I murales sulle case Ater di Tor Marancia, realizzati nell'ambito del progetto Big City Life (foto LaPresse)

“Ci vuole edilizia popolare. Ma il comune è sordo”, dicono i costruttori

Gianluca De Rosa

“Ci sono bandi vecchi nei cassetti dell’amministrazione, riprendiamoli. Lavoriamo insieme sul patrimonio pubblico inutilizzato e sulla rigenerazione”, spiega Nicolò Rebecchini, presidente dell’Acer

Roma. Quello all’abitare non è un diritto. Più che un postulato giuridico, questa è una constatazione di fatto. Nella Capitale 57 mila famiglie, quasi 200 mila persone, versano in situazioni di disagio abitativo, dodicimila nuclei familiari attendono che gli venga assegnato un alloggio popolare, lo stesso numero (ma attenzione, non le stesse persone) vivono nelle oltre 90 occupazioni abitative romane. A questi dati bisogna aggiungere i quasi 4 mila sfratti per morosità eseguiti ogni anno, le 7.500 persone senza fissa dimora e gli oltre 9 mila richiedenti asilo che vivono in città. Una marea umana. E senza casa.

  

“A tutelare il diritto all’abitare, che a differenza di quello di proprietà non è tutelato dall’ordinamento, deve essere la politica”, dice Nicolò Rebecchini, presidente dell’Acer, l’associazione romana dei costruttori edili, che ha presentato martedì al Tempio di Adriano questi dati allarmanti (elaborati da Cresme) e lanciato alcune proposte per affrontare il problema. “D’altronde – si chiede retoricamente – dopo la Sanità a che cosa deve pensare la politica regionale se non al diritto all’abitare?”.

 

“Eppure tutto è fermo”, attacca il presidente dell’Acer. E la responsabilità è, secondo lui, in buona parte della politica. Indistintamente di Regione e Comune.

 

Se c’è una parola che fa brillare gli occhi degli imprenditori edili, quella è Gescal.

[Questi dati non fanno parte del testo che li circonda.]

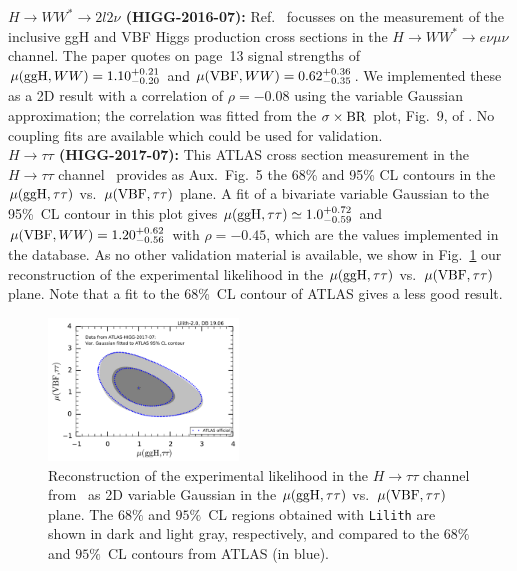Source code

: 
{\bf\boldmath $H\to WW^*\to 2l2\nu$ (HIGG-2016-07):} Ref.~\cite{Aaboud:2018jqu} focusses on the measurement of the 
inclusive ggH and VBF Higgs production cross sections in the $H\to WW^*\to e\nu\mu\nu$ channel. The paper quotes 
on page~13 signal strengths of $\mu({\rm ggH}, WW)=1.10^{+0.21}_{-0.20}$ and $\mu({\rm VBF}, WW)=0.62^{+0.36}_{-0.35}$. 
We implemented these as a 2D result with a correlation of $\rho=-0.08$ using the variable Gaussian approximation; 
the correlation was fitted from the $\sigma\times{\rm BR}$ plot, Fig.~9, of \cite{Aaboud:2018jqu}. 
No coupling fits are available which could be used for validation. \\


{\bf\boldmath $H\to \tau\tau$ (HIGG-2017-07):} This ATLAS cross section measurement in the $H\to \tau\tau$ channel~\cite{Aaboud:2018pen} 
provides as Aux.~Fig.~5 the 68\% and 95\% CL contours in the $\mu({\rm ggH}, \tau\tau)$ vs.\ $\mu({\rm VBF}, \tau\tau)$ plane. 
A fit of a bivariate variable Gaussian to the 95\%~CL contour in this plot  
gives $\mu({\rm ggH}, \tau\tau)\simeq 1.0^{+0.72}_{-0.59}$ and $\mu({\rm VBF}, WW)=1.20^{+0.62}_{-0.56}$ with 
$\rho = -0.45$, which are the values implemented in the database. As no other validation material is available, 
we show in Fig.~\ref{fig:validation_atlas_tautau} our reconstruction of the experimental likelihood in the 
$\mu({\rm ggH}, \tau\tau)$ vs.\ $\mu({\rm VBF}, \tau\tau)$ plane. 
Note that a fit to the 68\%~CL contour of ATLAS gives a less good result. \\

\begin{figure}[h!]\centering
\includegraphics[width=0.45\textwidth]{validation/ATLAS/HIGG-2017-07-mu-2d.pdf}
\caption{Reconstruction of the experimental likelihood in the $H\to \tau\tau$ channel from~\cite{Aaboud:2018pen} 
as 2D variable Gaussian in the $\mu({\rm ggH}, \tau\tau)$ vs.\ $\mu({\rm VBF}, \tau\tau)$ plane. 
The  $68\%$ and $95\%$~CL regions obtained with {\tt Lilith} are shown in dark and light gray, respectively, 
and compared to the $68\%$ and  $95\%$~CL contours from ATLAS (in blue).}
\label{fig:validation_atlas_tautau}
\end{figure}

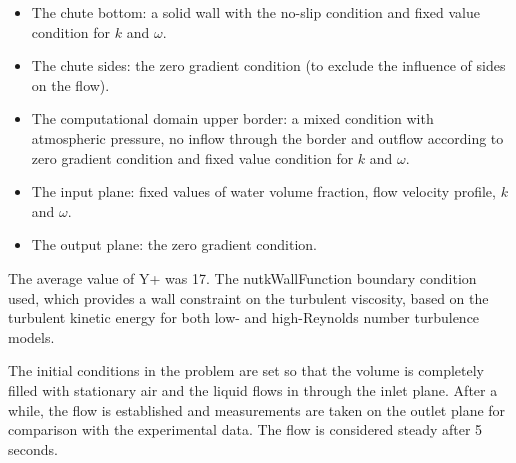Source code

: \documentclass[applsci,article,submit,moreauthors,pdftex]{Definitions/mdpi}
\begin{document}
\begin{itemize}

    \item The chute bottom: a solid wall with the no-slip condition and fixed value condition for $k$ and $\omega$.
    
    \item The chute sides: the zero gradient condition (to exclude the influence of sides on the flow).
    
    \item The computational domain upper border: a mixed condition with atmospheric pressure, no inflow through the border and outflow according to zero gradient condition and fixed value condition for $k$ and $\omega$.
    
    \item The input plane: fixed values of water volume fraction, flow velocity profile, $k$ and $\omega$.
    
    \item The output plane: the zero gradient condition.
    
\end{itemize}

The average value of Y+ was 17. The nutkWallFunction boundary condition used, which provides a wall constraint on the turbulent viscosity, based on the turbulent kinetic energy for both low- and high-Reynolds number turbulence models.


The initial conditions in the problem are set so that the volume is completely filled with stationary air and the liquid flows in through the inlet plane. After a while, the flow is established and measurements are taken on the outlet plane for comparison with the experimental data. The flow is considered steady after 5 seconds.




\end{document}
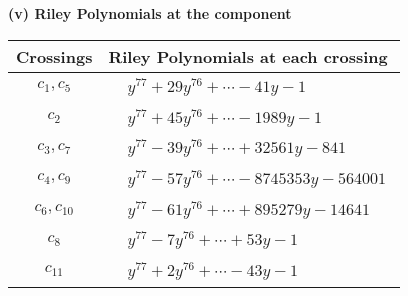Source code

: \documentclass[1p]{elsarticle_modified}
\theoremstyle{definition}
\begin{document}
\flushleft \textbf{(v) Riley Polynomials at the component}\newline \\
\begin{tabular}{m{50pt}|m{274pt}}
Crossings & \hspace{64pt}Riley Polynomials at each crossing \\
\hline $$\begin{aligned}c_{1},c_{5}\end{aligned}$$&$\begin{aligned}
&y^{77}+29 y^{76}+\cdots-41 y-1
\end{aligned}$\\
\hline $$\begin{aligned}c_{2}\end{aligned}$$&$\begin{aligned}
&y^{77}+45 y^{76}+\cdots-1989 y-1
\end{aligned}$\\
\hline $$\begin{aligned}c_{3},c_{7}\end{aligned}$$&$\begin{aligned}
&y^{77}-39 y^{76}+\cdots+32561 y-841
\end{aligned}$\\
\hline $$\begin{aligned}c_{4},c_{9}\end{aligned}$$&$\begin{aligned}
&y^{77}-57 y^{76}+\cdots-8745353 y-564001
\end{aligned}$\\
\hline $$\begin{aligned}c_{6},c_{10}\end{aligned}$$&$\begin{aligned}
&y^{77}-61 y^{76}+\cdots+895279 y-14641
\end{aligned}$\\
\hline $$\begin{aligned}c_{8}\end{aligned}$$&$\begin{aligned}
&y^{77}-7 y^{76}+\cdots+53 y-1
\end{aligned}$\\
\hline $$\begin{aligned}c_{11}\end{aligned}$$&$\begin{aligned}
&y^{77}+2 y^{76}+\cdots-43 y-1
\end{aligned}$\\
\hline
\end{tabular}\\~\\
\end{document}
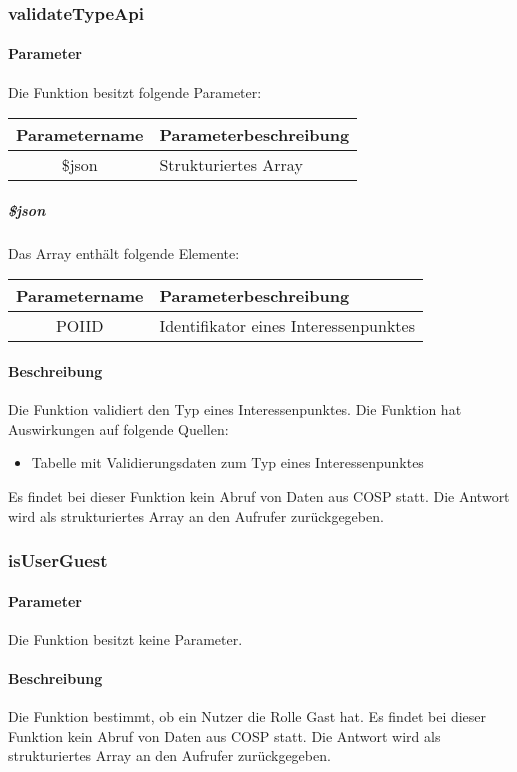 \subsubsection{validateTypeApi}
\paragraph{Parameter} Die Funktion besitzt folgende Parameter:
\begin{table}[H]
	\begin{tabular}{|c|p{11cm}|}
		\hline
		\textbf{Parametername} & \textbf{Parameterbeschreibung} \\ \hline
		\$json & Strukturiertes Array \\ \hline
	\end{tabular}
\end{table}
\subparagraph{\$json}Das Array enthält folgende Elemente:
\begin{table}[H]
	\begin{tabular}{|c|p{11cm}|}
		\hline
		\textbf{Parametername} & \textbf{Parameterbeschreibung} \\ \hline
		POIID & Identifikator eines Interessenpunktes \\ \hline
	\end{tabular}
\end{table}
\paragraph{Beschreibung} Die Funktion validiert den Typ eines Interessenpunktes. Die Funktion hat Auswirkungen auf folgende Quellen:
\begin{itemize}
	\item Tabelle mit Validierungsdaten zum Typ eines Interessenpunktes
\end{itemize}
Es findet bei dieser Funktion kein Abruf von Daten aus {\glqq COSP\grqq} statt. Die Antwort wird als strukturiertes Array an den Aufrufer zurückgegeben.
\subsubsection{isUserGuest}
\paragraph{Parameter} Die Funktion besitzt keine Parameter.
\paragraph{Beschreibung} Die Funktion bestimmt, ob ein Nutzer die Rolle {\glqq Gast\grqq} hat. Es findet bei dieser Funktion kein Abruf von Daten aus {\glqq COSP\grqq} statt. Die Antwort wird als strukturiertes Array an den Aufrufer zurückgegeben.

Il fondo pubblico per la costruzione di alloggi popolari, finanziato in percentuale dalle imprese e in parte dai lavoratori ai quali erano spesso destinati. La cancellazione del fondo e il trasferimento delle competenze sulle politiche abitative alle Regioni sono considerati l’origine di tutti i mali. “Soprattutto perché – spiega Rebecchini – per l’edilizia popolare e l’housing sociale in Regione oggi ci sono solo 40 milioni di euro di residui stanziamenti d’accordi di programma del 2000 e del 2001, e invece, servirebbero nuovi fondi”.

 

E se la Regione è colpevole di non stanziare le risorse, secondo i costruttori, in Campidoglio invece si sceglie di non scegliere. “Ci sono bandi vecchi che giacciono nei cassetti dell’amministrazione, riprendiamoli. E poi, lavoriamo insieme sul patrimonio pubblico inutilizzato e sulla rigenerazione, che è uno strumento eccezionale, ma va sfruttato”. Secondo il presidente dell’Acer, non è tempo di tentennamenti: “L’amministrazione su un tema così delicato deve fare proposte coraggiose. Bisogna mettere da parte le ideologie: se si deve fare del consumo di suolo, ovviamente solo dove già previsto e condiviso politicamente, lo si fa. Mettiamoci tutti intorno a un tavolo, perché questo è il momento delle decisioni”.

 

C’è però una cosa sulla quale politica e costruttori sembrano essere già in sintonia: la rimodulazione e l’efficientamento degli alloggi Ater (l’azienda territoria per l’edilizia residenziale pubblica): “Con la rimodulazione – sostine Rebecchini – si possono ricavare (diminuendo le metrature, ndr) nuovi alloggi da quelli già esistenti e attraverso l’efficientamento energetico questo può essere fatto solo in parte con fondi Ater”.

 

Che significa? Il presidente dell’Acer cita lo studio di rimodulazione elaborato dai costruttori sul complesso Morandi a Tor Sapienza: “Un’opera – dice Rebecchini – che costerebbe 22 milioni, ma che l’Ater potrebbe pagare solo 4 perché il resto è finanziabile con i fondi del Gse (il gestore dei servizi energetici). Si passerebbe da 500 a 756 appartamenti (+50 per cento), con un significativo abbattimento del consumo energetico (-24 per cento) e del fabbisogno termico (-62 per cento)”.